I thought I would never get to experience the arcane intricacy of the air traffic controller’s fraught world – until I downloaded Pocket Planes. You’ve no doubt heard of the latest title from Nimblebit, the developer behind last year’s break out hit Tiny Tower. And to be brutally honest, it is effectively Tiny Tower again, but this time with airports replacing the skyscraper and planes instead of an elevator. The people still wander around expecting you to do everything for them just because they’re cute, and you are still gently nudged toward making micro payments to speed up your progress.

But now things are much more exciting because the interface is horrible. It looks lovely of course, but there are groups of icons all along the bottom of the screen, each leading to a different chart or option menu, and none seemingly linked together.

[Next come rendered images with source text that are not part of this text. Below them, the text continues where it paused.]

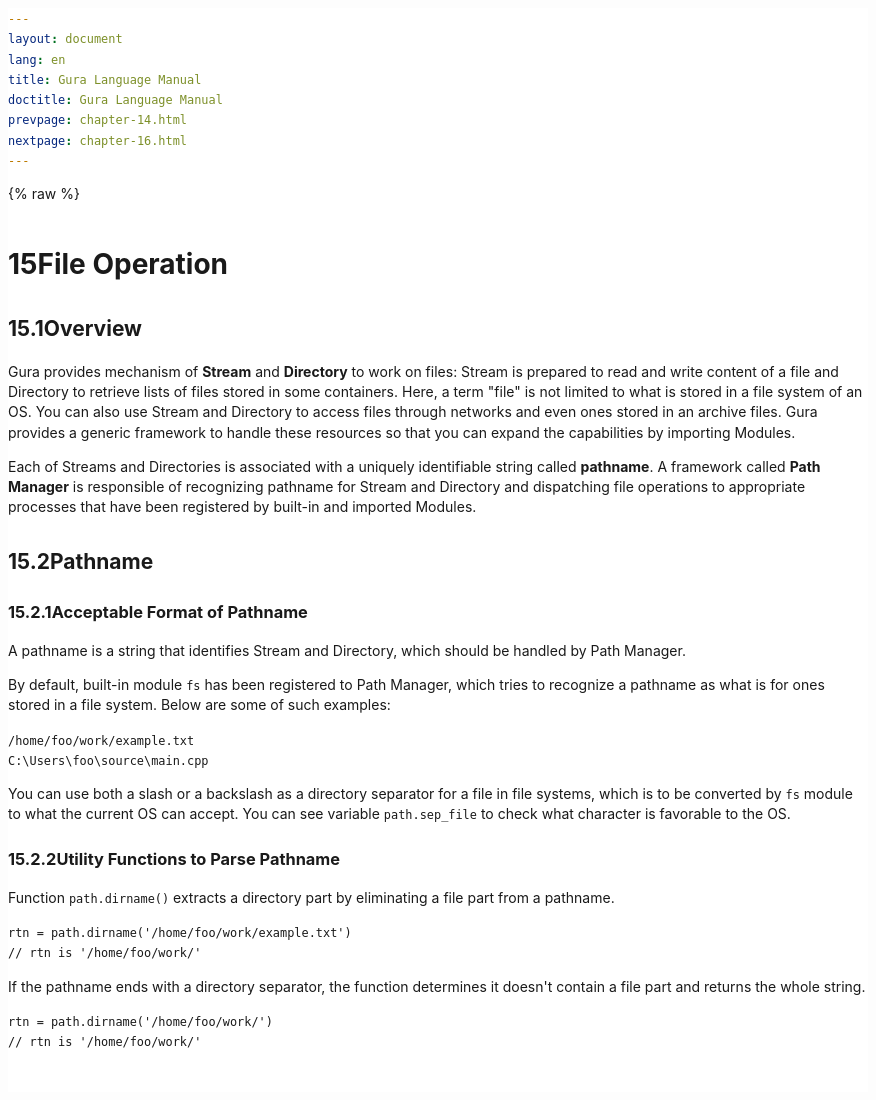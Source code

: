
 ```yaml
---
layout: document
lang: en
title: Gura Language Manual
doctitle: Gura Language Manual
prevpage: chapter-14.html
nextpage: chapter-16.html
---
```

{% raw %}
<h1><span class="caption-index-1">15</span><a name="anchor-15"></a>File Operation</h1>
<h2><span class="caption-index-2">15.1</span><a name="anchor-15-1"></a>Overview</h2>
<p>
Gura provides mechanism of <strong>Stream</strong> and <strong>Directory</strong> to work on files: Stream is prepared to read and write content of a file and Directory to retrieve lists of files stored in some containers. Here, a term "file" is not limited to what is stored in a file system of an OS. You can also use Stream and Directory to access files through networks and even ones stored in an archive files. Gura provides a generic framework to handle these resources so that you can expand the capabilities by importing Modules.
</p>
<p>
Each of Streams and Directories is associated with a uniquely identifiable string called <strong>pathname</strong>. A framework called <strong>Path Manager</strong> is responsible of recognizing pathname for Stream and Directory and dispatching file operations to appropriate processes that have been registered by built-in and imported Modules.
</p>
<h2><span class="caption-index-2">15.2</span><a name="anchor-15-2"></a>Pathname</h2>
<h3><span class="caption-index-3">15.2.1</span><a name="anchor-15-2-1"></a>Acceptable Format of Pathname</h3>
<p>
A pathname is a string that identifies Stream and Directory, which should be handled by Path Manager.
</p>
<p>
By default, built-in module <code class="highlighter-rouge">fs</code> has been registered to Path Manager, which tries to recognize a pathname as what is for ones stored in a file system. Below are some of such examples:
</p>
<pre class="highlight"><code>/home/foo/work/example.txt
C:\Users\foo\source\main.cpp
</code></pre>
<p>
You can use both a slash or a backslash as a directory separator for a file in file systems, which is to be converted by <code class="highlighter-rouge">fs</code> module to what the current OS can accept. You can see variable <code class="highlighter-rouge">path.sep_file</code> to check what character is favorable to the OS.
</p>
<h3><span class="caption-index-3">15.2.2</span><a name="anchor-15-2-2"></a>Utility Functions to Parse Pathname</h3>
<p>
Function <code class="highlighter-rouge">path.dirname()</code> extracts a directory part by eliminating a file part from a pathname.
</p>
<pre class="highlight"><code>rtn = path.dirname('/home/foo/work/example.txt')
// rtn is '/home/foo/work/'
</code></pre>
<p>
If the pathname ends with a directory separator, the function determines it doesn't contain a file part and returns the whole string.
</p>
<pre class="highlight"><code>rtn = path.dirname('/home/foo/work/')
// rtn is '/home/foo/work/'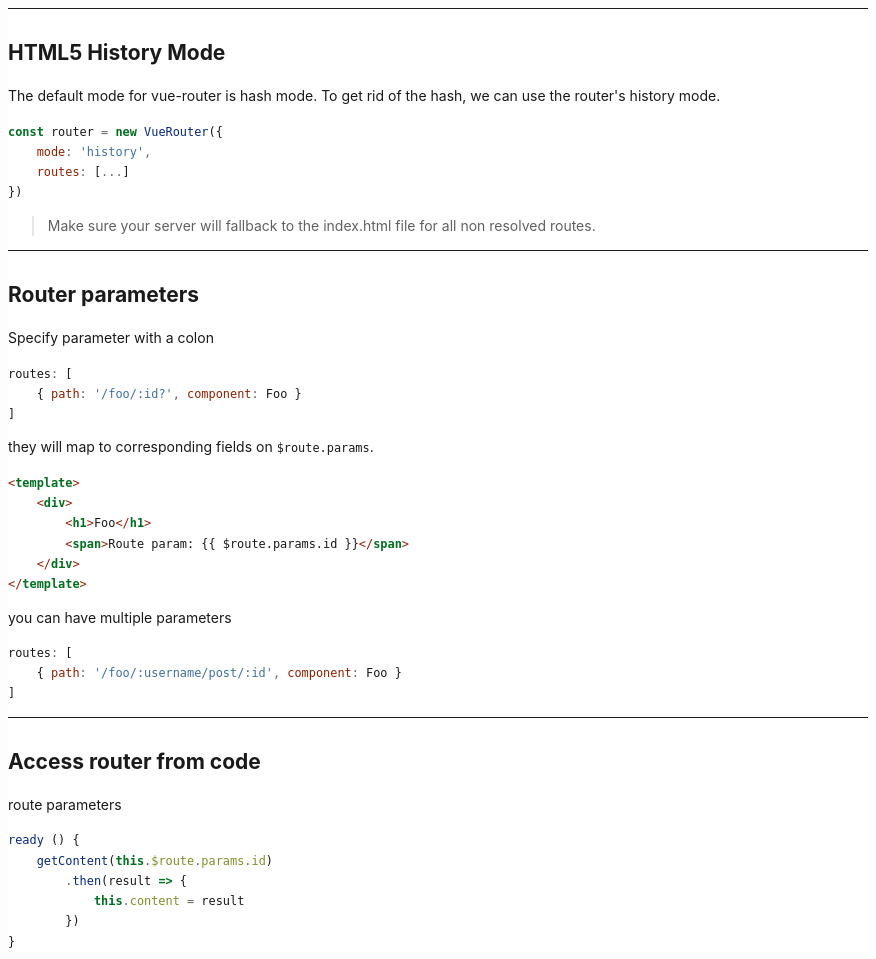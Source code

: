 ----

## HTML5 History Mode

The default mode for vue-router is hash mode. To get rid of the hash, we can use the router's history mode.

```js
const router = new VueRouter({
    mode: 'history',
    routes: [...]
})
```

> Make sure your server will fallback to the index.html file for all non resolved routes.

----

## Router parameters

Specify parameter with a colon

```js
routes: [
    { path: '/foo/:id?', component: Foo }
]
```

they will map to corresponding fields on `$route.params`.

```html
<template>
    <div>
        <h1>Foo</h1>
        <span>Route param: {{ $route.params.id }}</span>
    </div>
</template>
```

you can have multiple parameters

```js
routes: [
    { path: '/foo/:username/post/:id', component: Foo }
]
```

----

## Access router from code

route parameters

```js
ready () {
    getContent(this.$route.params.id)
        .then(result => {
            this.content = result
        })
}
```
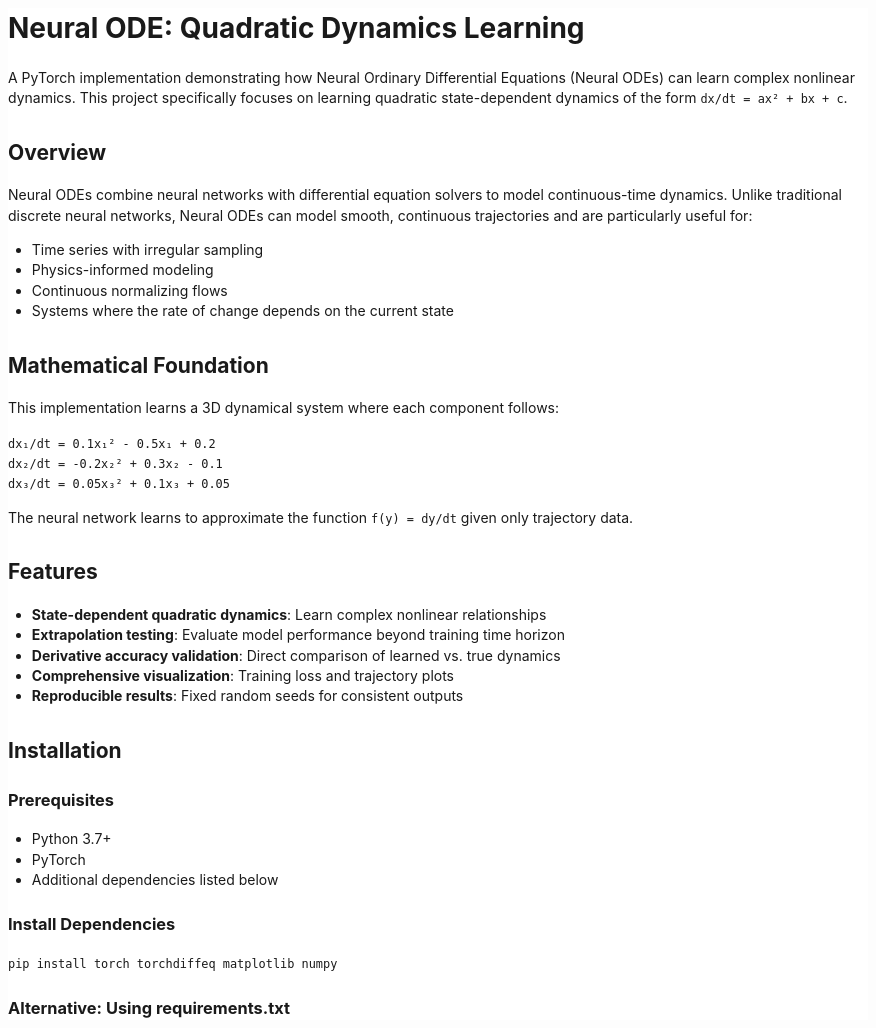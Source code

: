 # Neural ODE: Quadratic Dynamics Learning

A PyTorch implementation demonstrating how Neural Ordinary Differential Equations (Neural ODEs) can learn complex nonlinear dynamics. This project specifically focuses on learning quadratic state-dependent dynamics of the form `dx/dt = ax² + bx + c`.

## Overview

Neural ODEs combine neural networks with differential equation solvers to model continuous-time dynamics. Unlike traditional discrete neural networks, Neural ODEs can model smooth, continuous trajectories and are particularly useful for:

- Time series with irregular sampling
- Physics-informed modeling
- Continuous normalizing flows
- Systems where the rate of change depends on the current state

## Mathematical Foundation

This implementation learns a 3D dynamical system where each component follows:

```
dx₁/dt = 0.1x₁² - 0.5x₁ + 0.2
dx₂/dt = -0.2x₂² + 0.3x₂ - 0.1  
dx₃/dt = 0.05x₃² + 0.1x₃ + 0.05
```

The neural network learns to approximate the function `f(y) = dy/dt` given only trajectory data.

## Features

- **State-dependent quadratic dynamics**: Learn complex nonlinear relationships
- **Extrapolation testing**: Evaluate model performance beyond training time horizon
- **Derivative accuracy validation**: Direct comparison of learned vs. true dynamics
- **Comprehensive visualization**: Training loss and trajectory plots
- **Reproducible results**: Fixed random seeds for consistent outputs

## Installation

### Prerequisites

- Python 3.7+
- PyTorch
- Additional dependencies listed below

### Install Dependencies

```bash
pip install torch torchdiffeq matplotlib numpy
```

### Alternative: Using requirements.txt
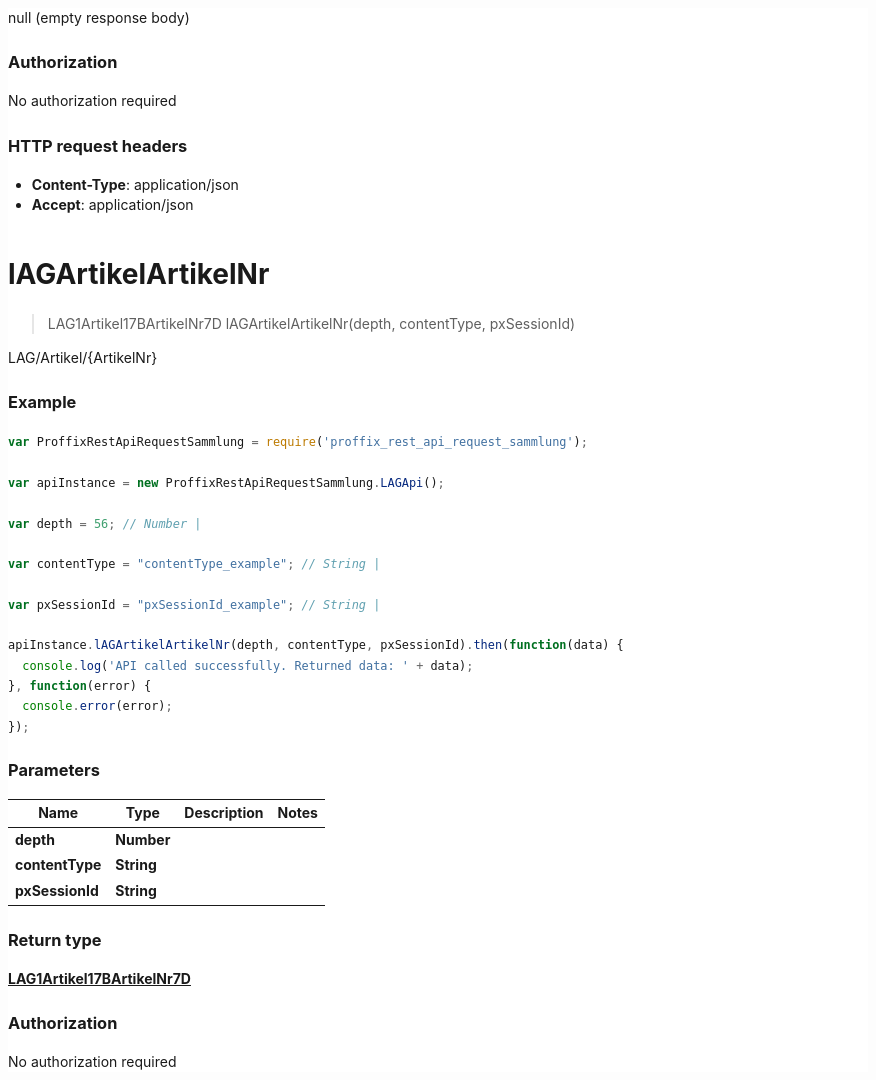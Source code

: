 null (empty response body)

### Authorization

No authorization required

### HTTP request headers

 - **Content-Type**: application/json
 - **Accept**: application/json

<a name="lAGArtikelArtikelNr"></a>
# **lAGArtikelArtikelNr**
> LAG1Artikel17BArtikelNr7D lAGArtikelArtikelNr(depth, contentType, pxSessionId)

LAG/Artikel/{ArtikelNr}

### Example
```javascript
var ProffixRestApiRequestSammlung = require('proffix_rest_api_request_sammlung');

var apiInstance = new ProffixRestApiRequestSammlung.LAGApi();

var depth = 56; // Number | 

var contentType = "contentType_example"; // String | 

var pxSessionId = "pxSessionId_example"; // String | 

apiInstance.lAGArtikelArtikelNr(depth, contentType, pxSessionId).then(function(data) {
  console.log('API called successfully. Returned data: ' + data);
}, function(error) {
  console.error(error);
});

```

### Parameters

Name | Type | Description  | Notes
------------- | ------------- | ------------- | -------------
 **depth** | **Number**|  | 
 **contentType** | **String**|  | 
 **pxSessionId** | **String**|  | 

### Return type

[**LAG1Artikel17BArtikelNr7D**](LAG1Artikel17BArtikelNr7D.md)

### Authorization

No authorization required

There are two icons with planes on them, which do very different things. Then, if you press the menu button you get a new screen with 15 more icons as well as three of the icons available on the other screen. You have an icon that shows plane parts to sell, but also another one to show the parts you’ve already bought. I’m not sure whether the parts are supposed to replace worn ones, or whether they upgrade the parts I have to make my plane better. Now, click on the Airpedia icon and you get a list of stats about planes, as well as some more unfathomable icons.

Then I have to work out the relative economies of carrying passengers or cargo (because the two don’t seem to be presented in a way that makes them comparable), and the benefits of buying new airports, or upgrading old ones – none of which is really explained or even signposted. Then I must figure out the exchange rate between the main in-game currency (coins) and the monetised currency (Bux) – although there is a Bank icon to help with that, once I’ve pressed on the Menu icon.

There’s nothing – and I mean nothing – wrong with complexity. But, apart from an off-hand tutorial that lasts approximately five seconds, and some text instructions every time you open a new menu, there is nothing to guide users into this beautifully drawn little world. Even Sim City, the godfather of the complex work simulation, offers masses of help and explantation.

Am I just being stupid? Am I tragically out of touch with freemium game design? Is figuring out the menu system part of the fun these days? I mean, I’ve seen lots of good reviews for this game, but very few have mentioned the almost aggresively unfriendly infrastructure. Thinking about it, Tiny Tower was similar – it’s just that its world was more condensed and easily understandable – we were packing people in a lift and sending them to different storeys, rather than shoving them in aircraft and sending them around the world. And we didn’t have to buy new lift parts, or store new lift parts, or wonder what we were buying those parts for in the first place.

Interface design is a sign system – it is about semiotics, about communication. You cannot just shove a few cute icons on the screen and hope that gamers will work it all out in the end – even if many perservere to figure it out. Arcane systems soon become obsolete systems – and the next thing you know, they’re making an interesting but unfathomable attraction in the science museum and people are stopping, scratching their heads and saying, “how did anyone ever understand that piece of junk?” And Pocket Planes isn’t a piece of junk. Especially because, when it sends you a prompt to tell you one of your planes has landed, it sounds just like the ping noise in an airport announcements system. And hey, Nimblebit, I understand that.